> _Assignment_
Copy every record exactly, with nothing left out.

Records shown: Begin

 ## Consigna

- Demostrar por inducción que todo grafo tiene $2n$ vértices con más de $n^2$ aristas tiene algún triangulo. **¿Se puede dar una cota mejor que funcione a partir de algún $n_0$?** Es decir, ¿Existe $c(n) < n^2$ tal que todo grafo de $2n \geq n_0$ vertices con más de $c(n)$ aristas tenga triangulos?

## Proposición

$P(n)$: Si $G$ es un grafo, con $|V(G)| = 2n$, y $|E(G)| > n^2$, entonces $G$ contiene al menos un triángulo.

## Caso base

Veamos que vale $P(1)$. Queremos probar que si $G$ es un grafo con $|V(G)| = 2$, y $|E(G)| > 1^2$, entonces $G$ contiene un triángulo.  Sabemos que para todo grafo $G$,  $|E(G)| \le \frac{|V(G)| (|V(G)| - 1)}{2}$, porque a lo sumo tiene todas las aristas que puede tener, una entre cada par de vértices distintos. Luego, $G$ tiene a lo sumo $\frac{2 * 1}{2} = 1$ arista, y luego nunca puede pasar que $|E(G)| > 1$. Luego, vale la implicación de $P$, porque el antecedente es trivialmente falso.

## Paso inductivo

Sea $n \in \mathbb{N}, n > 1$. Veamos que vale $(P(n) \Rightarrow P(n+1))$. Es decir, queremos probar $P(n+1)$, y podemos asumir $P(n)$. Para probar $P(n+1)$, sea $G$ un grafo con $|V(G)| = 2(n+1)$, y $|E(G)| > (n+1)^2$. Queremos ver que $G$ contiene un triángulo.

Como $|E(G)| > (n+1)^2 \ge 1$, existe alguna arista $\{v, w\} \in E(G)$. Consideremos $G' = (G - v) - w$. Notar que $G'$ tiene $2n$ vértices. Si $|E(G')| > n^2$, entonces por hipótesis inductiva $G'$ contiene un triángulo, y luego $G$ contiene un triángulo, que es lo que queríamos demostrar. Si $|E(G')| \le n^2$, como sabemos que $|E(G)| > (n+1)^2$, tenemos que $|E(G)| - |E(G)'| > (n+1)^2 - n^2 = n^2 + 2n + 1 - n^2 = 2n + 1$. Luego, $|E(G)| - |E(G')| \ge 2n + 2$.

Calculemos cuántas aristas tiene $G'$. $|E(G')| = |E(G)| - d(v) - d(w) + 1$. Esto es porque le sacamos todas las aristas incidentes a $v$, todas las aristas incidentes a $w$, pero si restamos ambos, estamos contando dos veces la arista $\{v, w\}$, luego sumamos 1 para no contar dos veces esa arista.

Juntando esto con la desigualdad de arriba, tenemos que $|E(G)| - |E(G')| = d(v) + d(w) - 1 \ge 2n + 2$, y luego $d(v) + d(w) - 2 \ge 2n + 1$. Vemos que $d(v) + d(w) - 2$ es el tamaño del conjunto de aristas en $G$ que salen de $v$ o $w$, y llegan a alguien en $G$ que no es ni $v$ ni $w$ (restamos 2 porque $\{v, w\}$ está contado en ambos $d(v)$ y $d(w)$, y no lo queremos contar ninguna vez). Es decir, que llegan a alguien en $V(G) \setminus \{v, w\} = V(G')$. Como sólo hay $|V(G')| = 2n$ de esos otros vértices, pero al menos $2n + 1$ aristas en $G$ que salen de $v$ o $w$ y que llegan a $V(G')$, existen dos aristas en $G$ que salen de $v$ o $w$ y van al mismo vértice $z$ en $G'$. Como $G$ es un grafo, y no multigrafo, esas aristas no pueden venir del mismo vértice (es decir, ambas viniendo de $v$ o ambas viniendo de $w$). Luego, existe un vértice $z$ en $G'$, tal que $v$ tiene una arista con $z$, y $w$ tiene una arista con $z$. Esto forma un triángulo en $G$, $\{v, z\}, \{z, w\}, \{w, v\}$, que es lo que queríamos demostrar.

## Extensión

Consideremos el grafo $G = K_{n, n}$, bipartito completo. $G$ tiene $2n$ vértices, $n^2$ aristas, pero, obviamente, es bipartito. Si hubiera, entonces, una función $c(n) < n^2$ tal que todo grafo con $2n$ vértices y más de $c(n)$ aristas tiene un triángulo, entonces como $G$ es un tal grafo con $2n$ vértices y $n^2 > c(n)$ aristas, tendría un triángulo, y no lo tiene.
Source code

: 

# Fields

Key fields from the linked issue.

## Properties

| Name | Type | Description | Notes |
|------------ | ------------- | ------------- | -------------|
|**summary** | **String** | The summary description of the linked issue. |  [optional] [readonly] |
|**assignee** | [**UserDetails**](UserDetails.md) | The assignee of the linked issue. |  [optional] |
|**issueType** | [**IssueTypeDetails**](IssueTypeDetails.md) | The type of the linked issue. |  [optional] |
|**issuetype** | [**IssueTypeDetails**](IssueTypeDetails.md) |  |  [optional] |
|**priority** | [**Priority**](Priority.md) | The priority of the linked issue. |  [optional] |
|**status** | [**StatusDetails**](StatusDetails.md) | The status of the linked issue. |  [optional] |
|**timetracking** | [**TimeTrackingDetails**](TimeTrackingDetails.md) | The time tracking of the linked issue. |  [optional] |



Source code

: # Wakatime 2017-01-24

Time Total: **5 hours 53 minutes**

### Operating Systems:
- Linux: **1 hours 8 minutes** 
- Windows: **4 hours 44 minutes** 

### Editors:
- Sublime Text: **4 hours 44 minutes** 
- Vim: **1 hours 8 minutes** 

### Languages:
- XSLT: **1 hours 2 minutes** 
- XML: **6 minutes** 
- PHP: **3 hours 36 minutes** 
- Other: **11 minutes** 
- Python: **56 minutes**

Records shown: End

> _Output for this exercise_
 ## Consigna

- Demostrar por inducción que todo grafo tiene $2n$ vértices con más de $n^2$ aristas tiene algún triangulo. **¿Se puede dar una cota mejor que funcione a partir de algún $n_0$?** Es decir, ¿Existe $c(n) < n^2$ tal que todo grafo de $2n \geq n_0$ vertices con más de $c(n)$ aristas tenga triangulos?

## Proposición

$P(n)$: Si $G$ es un grafo, con $|V(G)| = 2n$, y $|E(G)| > n^2$, entonces $G$ contiene al menos un triángulo.

## Caso base

Veamos que vale $P(1)$. Queremos probar que si $G$ es un grafo con $|V(G)| = 2$, y $|E(G)| > 1^2$, entonces $G$ contiene un triángulo.  Sabemos que para todo grafo $G$,  $|E(G)| \le \frac{|V(G)| (|V(G)| - 1)}{2}$, porque a lo sumo tiene todas las aristas que puede tener, una entre cada par de vértices distintos. Luego, $G$ tiene a lo sumo $\frac{2 * 1}{2} = 1$ arista, y luego nunca puede pasar que $|E(G)| > 1$. Luego, vale la implicación de $P$, porque el antecedente es trivialmente falso.

## Paso inductivo

Sea $n \in \mathbb{N}, n > 1$. Veamos que vale $(P(n) \Rightarrow P(n+1))$. Es decir, queremos probar $P(n+1)$, y podemos asumir $P(n)$. Para probar $P(n+1)$, sea $G$ un grafo con $|V(G)| = 2(n+1)$, y $|E(G)| > (n+1)^2$. Queremos ver que $G$ contiene un triángulo.

Como $|E(G)| > (n+1)^2 \ge 1$, existe alguna arista $\{v, w\} \in E(G)$. Consideremos $G' = (G - v) - w$. Notar que $G'$ tiene $2n$ vértices. Si $|E(G')| > n^2$, entonces por hipótesis inductiva $G'$ contiene un triángulo, y luego $G$ contiene un triángulo, que es lo que queríamos demostrar. Si $|E(G')| \le n^2$, como sabemos que $|E(G)| > (n+1)^2$, tenemos que $|E(G)| - |E(G)'| > (n+1)^2 - n^2 = n^2 + 2n + 1 - n^2 = 2n + 1$. Luego, $|E(G)| - |E(G')| \ge 2n + 2$.

Calculemos cuántas aristas tiene $G'$. $|E(G')| = |E(G)| - d(v) - d(w) + 1$. Esto es porque le sacamos todas las aristas incidentes a $v$, todas las aristas incidentes a $w$, pero si restamos ambos, estamos contando dos veces la arista $\{v, w\}$, luego sumamos 1 para no contar dos veces esa arista.

Juntando esto con la desigualdad de arriba, tenemos que $|E(G)| - |E(G')| = d(v) + d(w) - 1 \ge 2n + 2$, y luego $d(v) + d(w) - 2 \ge 2n + 1$. Vemos que $d(v) + d(w) - 2$ es el tamaño del conjunto de aristas en $G$ que salen de $v$ o $w$, y llegan a alguien en $G$ que no es ni $v$ ni $w$ (restamos 2 porque $\{v, w\}$ está contado en ambos $d(v)$ y $d(w)$, y no lo queremos contar ninguna vez). Es decir, que llegan a alguien en $V(G) \setminus \{v, w\} = V(G')$. Como sólo hay $|V(G')| = 2n$ de esos otros vértices, pero al menos $2n + 1$ aristas en $G$ que salen de $v$ o $w$ y que llegan a $V(G')$, existen dos aristas en $G$ que salen de $v$ o $w$ y van al mismo vértice $z$ en $G'$. Como $G$ es un grafo, y no multigrafo, esas aristas no pueden venir del mismo vértice (es decir, ambas viniendo de $v$ o ambas viniendo de $w$). Luego, existe un vértice $z$ en $G'$, tal que $v$ tiene una arista con $z$, y $w$ tiene una arista con $z$. Esto forma un triángulo en $G$, $\{v, z\}, \{z, w\}, \{w, v\}$, que es lo que queríamos demostrar.

## Extensión

Consideremos el grafo $G = K_{n, n}$, bipartito completo. $G$ tiene $2n$ vértices, $n^2$ aristas, pero, obviamente, es bipartito. Si hubiera, entonces, una función $c(n) < n^2$ tal que todo grafo con $2n$ vértices y más de $c(n)$ aristas tiene un triángulo, entonces como $G$ es un tal grafo con $2n$ vértices y $n^2 > c(n)$ aristas, tendría un triángulo, y no lo tiene.
Source code

: 

# Fields

Key fields from the linked issue.

## Properties

| Name | Type | Description | Notes |
|------------ | ------------- | ------------- | -------------|
|**summary** | **String** | The summary description of the linked issue. |  [optional] [readonly] |
|**assignee** | [**UserDetails**](UserDetails.md) | The assignee of the linked issue. |  [optional] |
|**issueType** | [**IssueTypeDetails**](IssueTypeDetails.md) | The type of the linked issue. |  [optional] |
|**issuetype** | [**IssueTypeDetails**](IssueTypeDetails.md) |  |  [optional] |
|**priority** | [**Priority**](Priority.md) | The priority of the linked issue. |  [optional] |
|**status** | [**StatusDetails**](StatusDetails.md) | The status of the linked issue. |  [optional] |
|**timetracking** | [**TimeTrackingDetails**](TimeTrackingDetails.md) | The time tracking of the linked issue. |  [optional] |



Source code

: # Wakatime 2017-01-24

Time Total: **5 hours 53 minutes**

### Operating Systems:
- Linux: **1 hours 8 minutes** 
- Windows: **4 hours 44 minutes** 

### Editors:
- Sublime Text: **4 hours 44 minutes** 
- Vim: **1 hours 8 minutes** 

### Languages:
- XSLT: **1 hours 2 minutes** 
- XML: **6 minutes** 
- PHP: **3 hours 36 minutes** 
- Other: **11 minutes** 
- Python: **56 minutes**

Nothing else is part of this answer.